EXERCISE GOAL:
Transcribe the data that follows precisely, omitting nothing.

-------- DATA --------

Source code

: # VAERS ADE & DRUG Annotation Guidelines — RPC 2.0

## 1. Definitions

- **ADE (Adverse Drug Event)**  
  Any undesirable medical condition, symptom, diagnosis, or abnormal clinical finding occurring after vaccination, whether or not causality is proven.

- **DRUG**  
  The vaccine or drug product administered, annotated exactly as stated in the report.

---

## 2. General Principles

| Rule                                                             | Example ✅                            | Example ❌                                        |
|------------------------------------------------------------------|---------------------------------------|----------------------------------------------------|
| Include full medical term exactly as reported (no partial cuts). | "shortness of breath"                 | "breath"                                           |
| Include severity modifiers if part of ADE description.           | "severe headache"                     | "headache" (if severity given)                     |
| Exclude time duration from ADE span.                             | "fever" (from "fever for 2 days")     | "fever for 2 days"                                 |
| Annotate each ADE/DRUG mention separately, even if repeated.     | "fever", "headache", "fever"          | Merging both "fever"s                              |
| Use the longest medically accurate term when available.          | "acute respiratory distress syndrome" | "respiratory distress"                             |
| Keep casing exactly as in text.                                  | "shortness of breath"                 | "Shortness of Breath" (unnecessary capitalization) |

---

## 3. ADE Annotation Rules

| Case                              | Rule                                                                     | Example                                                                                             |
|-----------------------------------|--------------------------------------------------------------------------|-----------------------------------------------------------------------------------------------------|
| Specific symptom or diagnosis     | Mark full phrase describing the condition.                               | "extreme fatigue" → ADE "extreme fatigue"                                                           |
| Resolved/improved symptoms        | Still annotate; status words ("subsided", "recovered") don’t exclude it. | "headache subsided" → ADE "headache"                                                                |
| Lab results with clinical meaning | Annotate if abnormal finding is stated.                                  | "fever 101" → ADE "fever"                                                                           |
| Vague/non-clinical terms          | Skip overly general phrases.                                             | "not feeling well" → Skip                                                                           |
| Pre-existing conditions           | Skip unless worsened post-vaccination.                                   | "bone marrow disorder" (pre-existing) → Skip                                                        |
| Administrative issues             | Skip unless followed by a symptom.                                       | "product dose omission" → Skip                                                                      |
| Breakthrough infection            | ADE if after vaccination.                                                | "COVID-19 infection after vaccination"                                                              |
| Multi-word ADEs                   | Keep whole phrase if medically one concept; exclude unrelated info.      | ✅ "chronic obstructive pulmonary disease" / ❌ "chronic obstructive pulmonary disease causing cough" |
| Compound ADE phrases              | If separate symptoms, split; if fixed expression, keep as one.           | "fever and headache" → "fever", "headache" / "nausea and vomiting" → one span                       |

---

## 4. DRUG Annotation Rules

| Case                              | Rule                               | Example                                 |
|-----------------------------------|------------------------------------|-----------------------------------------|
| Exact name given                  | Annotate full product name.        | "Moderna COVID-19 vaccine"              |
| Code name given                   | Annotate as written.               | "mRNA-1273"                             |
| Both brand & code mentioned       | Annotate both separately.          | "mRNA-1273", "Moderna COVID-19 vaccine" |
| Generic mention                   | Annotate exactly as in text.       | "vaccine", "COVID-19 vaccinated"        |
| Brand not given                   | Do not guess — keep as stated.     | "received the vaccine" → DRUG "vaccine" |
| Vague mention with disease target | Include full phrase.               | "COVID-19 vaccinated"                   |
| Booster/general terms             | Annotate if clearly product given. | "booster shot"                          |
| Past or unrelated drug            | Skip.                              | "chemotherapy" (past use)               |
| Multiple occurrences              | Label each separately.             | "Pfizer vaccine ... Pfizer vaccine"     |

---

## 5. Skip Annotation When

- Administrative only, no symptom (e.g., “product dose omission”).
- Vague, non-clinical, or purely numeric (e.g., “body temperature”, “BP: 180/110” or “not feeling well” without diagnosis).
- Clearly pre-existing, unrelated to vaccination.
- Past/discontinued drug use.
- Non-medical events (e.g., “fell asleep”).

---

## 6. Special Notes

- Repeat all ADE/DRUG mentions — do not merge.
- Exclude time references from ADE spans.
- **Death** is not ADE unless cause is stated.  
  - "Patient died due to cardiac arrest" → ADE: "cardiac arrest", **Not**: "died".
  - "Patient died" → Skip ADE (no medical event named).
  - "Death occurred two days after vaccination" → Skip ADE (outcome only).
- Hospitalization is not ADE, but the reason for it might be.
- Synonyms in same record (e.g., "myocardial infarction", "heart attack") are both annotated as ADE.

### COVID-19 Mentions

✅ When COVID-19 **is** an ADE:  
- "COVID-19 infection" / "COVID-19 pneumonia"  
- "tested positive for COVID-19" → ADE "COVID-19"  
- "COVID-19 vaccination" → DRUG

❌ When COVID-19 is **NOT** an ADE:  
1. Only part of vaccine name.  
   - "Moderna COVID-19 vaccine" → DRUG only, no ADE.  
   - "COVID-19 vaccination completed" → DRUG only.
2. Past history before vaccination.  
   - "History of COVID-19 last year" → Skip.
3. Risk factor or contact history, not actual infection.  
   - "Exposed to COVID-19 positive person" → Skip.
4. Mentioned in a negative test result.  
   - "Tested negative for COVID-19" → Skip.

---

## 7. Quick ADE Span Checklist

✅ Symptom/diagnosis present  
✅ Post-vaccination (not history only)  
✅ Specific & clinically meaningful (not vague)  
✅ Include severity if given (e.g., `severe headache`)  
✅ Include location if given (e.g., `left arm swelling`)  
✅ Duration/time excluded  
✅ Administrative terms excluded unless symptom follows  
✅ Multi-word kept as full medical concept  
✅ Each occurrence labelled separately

--------

RESULT OF THIS TASK:
Source code

: # VAERS ADE & DRUG Annotation Guidelines — RPC 2.0

## 1. Definitions

- **ADE (Adverse Drug Event)**  
  Any undesirable medical condition, symptom, diagnosis, or abnormal clinical finding occurring after vaccination, whether or not causality is proven.

- **DRUG**  
  The vaccine or drug product administered, annotated exactly as stated in the report.

---

## 2. General Principles

| Rule                                                             | Example ✅                            | Example ❌                                        |
|------------------------------------------------------------------|---------------------------------------|----------------------------------------------------|
| Include full medical term exactly as reported (no partial cuts). | "shortness of breath"                 | "breath"                                           |
| Include severity modifiers if part of ADE description.           | "severe headache"                     | "headache" (if severity given)                     |
| Exclude time duration from ADE span.                             | "fever" (from "fever for 2 days")     | "fever for 2 days"                                 |
| Annotate each ADE/DRUG mention separately, even if repeated.     | "fever", "headache", "fever"          | Merging both "fever"s                              |
| Use the longest medically accurate term when available.          | "acute respiratory distress syndrome" | "respiratory distress"                             |
| Keep casing exactly as in text.                                  | "shortness of breath"                 | "Shortness of Breath" (unnecessary capitalization) |

---

## 3. ADE Annotation Rules

| Case                              | Rule                                                                     | Example                                                                                             |
|-----------------------------------|--------------------------------------------------------------------------|-----------------------------------------------------------------------------------------------------|
| Specific symptom or diagnosis     | Mark full phrase describing the condition.                               | "extreme fatigue" → ADE "extreme fatigue"                                                           |
| Resolved/improved symptoms        | Still annotate; status words ("subsided", "recovered") don’t exclude it. | "headache subsided" → ADE "headache"                                                                |
| Lab results with clinical meaning | Annotate if abnormal finding is stated.                                  | "fever 101" → ADE "fever"                                                                           |
| Vague/non-clinical terms          | Skip overly general phrases.                                             | "not feeling well" → Skip                                                                           |
| Pre-existing conditions           | Skip unless worsened post-vaccination.                                   | "bone marrow disorder" (pre-existing) → Skip                                                        |
| Administrative issues             | Skip unless followed by a symptom.                                       | "product dose omission" → Skip                                                                      |
| Breakthrough infection            | ADE if after vaccination.                                                | "COVID-19 infection after vaccination"                                                              |
| Multi-word ADEs                   | Keep whole phrase if medically one concept; exclude unrelated info.      | ✅ "chronic obstructive pulmonary disease" / ❌ "chronic obstructive pulmonary disease causing cough" |
| Compound ADE phrases              | If separate symptoms, split; if fixed expression, keep as one.           | "fever and headache" → "fever", "headache" / "nausea and vomiting" → one span                       |

---

## 4. DRUG Annotation Rules

| Case                              | Rule                               | Example                                 |
|-----------------------------------|------------------------------------|-----------------------------------------|
| Exact name given                  | Annotate full product name.        | "Moderna COVID-19 vaccine"              |
| Code name given                   | Annotate as written.               | "mRNA-1273"                             |
| Both brand & code mentioned       | Annotate both separately.          | "mRNA-1273", "Moderna COVID-19 vaccine" |
| Generic mention                   | Annotate exactly as in text.       | "vaccine", "COVID-19 vaccinated"        |
| Brand not given                   | Do not guess — keep as stated.     | "received the vaccine" → DRUG "vaccine" |
| Vague mention with disease target | Include full phrase.               | "COVID-19 vaccinated"                   |
| Booster/general terms             | Annotate if clearly product given. | "booster shot"                          |
| Past or unrelated drug            | Skip.                              | "chemotherapy" (past use)               |
| Multiple occurrences              | Label each separately.             | "Pfizer vaccine ... Pfizer vaccine"     |

---

## 5. Skip Annotation When

- Administrative only, no symptom (e.g., “product dose omission”).
- Vague, non-clinical, or purely numeric (e.g., “body temperature”, “BP: 180/110” or “not feeling well” without diagnosis).
- Clearly pre-existing, unrelated to vaccination.
- Past/discontinued drug use.
- Non-medical events (e.g., “fell asleep”).

---

## 6. Special Notes

- Repeat all ADE/DRUG mentions — do not merge.
- Exclude time references from ADE spans.
- **Death** is not ADE unless cause is stated.  
  - "Patient died due to cardiac arrest" → ADE: "cardiac arrest", **Not**: "died".
  - "Patient died" → Skip ADE (no medical event named).
  - "Death occurred two days after vaccination" → Skip ADE (outcome only).
- Hospitalization is not ADE, but the reason for it might be.
- Synonyms in same record (e.g., "myocardial infarction", "heart attack") are both annotated as ADE.

### COVID-19 Mentions

✅ When COVID-19 **is** an ADE:  
- "COVID-19 infection" / "COVID-19 pneumonia"  
- "tested positive for COVID-19" → ADE "COVID-19"  
- "COVID-19 vaccination" → DRUG

❌ When COVID-19 is **NOT** an ADE:  
1. Only part of vaccine name.  
   - "Moderna COVID-19 vaccine" → DRUG only, no ADE.  
   - "COVID-19 vaccination completed" → DRUG only.
2. Past history before vaccination.  
   - "History of COVID-19 last year" → Skip.
3. Risk factor or contact history, not actual infection.  
   - "Exposed to COVID-19 positive person" → Skip.
4. Mentioned in a negative test result.  
   - "Tested negative for COVID-19" → Skip.

---

## 7. Quick ADE Span Checklist

✅ Symptom/diagnosis present  
✅ Post-vaccination (not history only)  
✅ Specific & clinically meaningful (not vague)  
✅ Include severity if given (e.g., `severe headache`)  
✅ Include location if given (e.g., `left arm swelling`)  
✅ Duration/time excluded  
✅ Administrative terms excluded unless symptom follows  
✅ Multi-word kept as full medical concept  
✅ Each occurrence labelled separately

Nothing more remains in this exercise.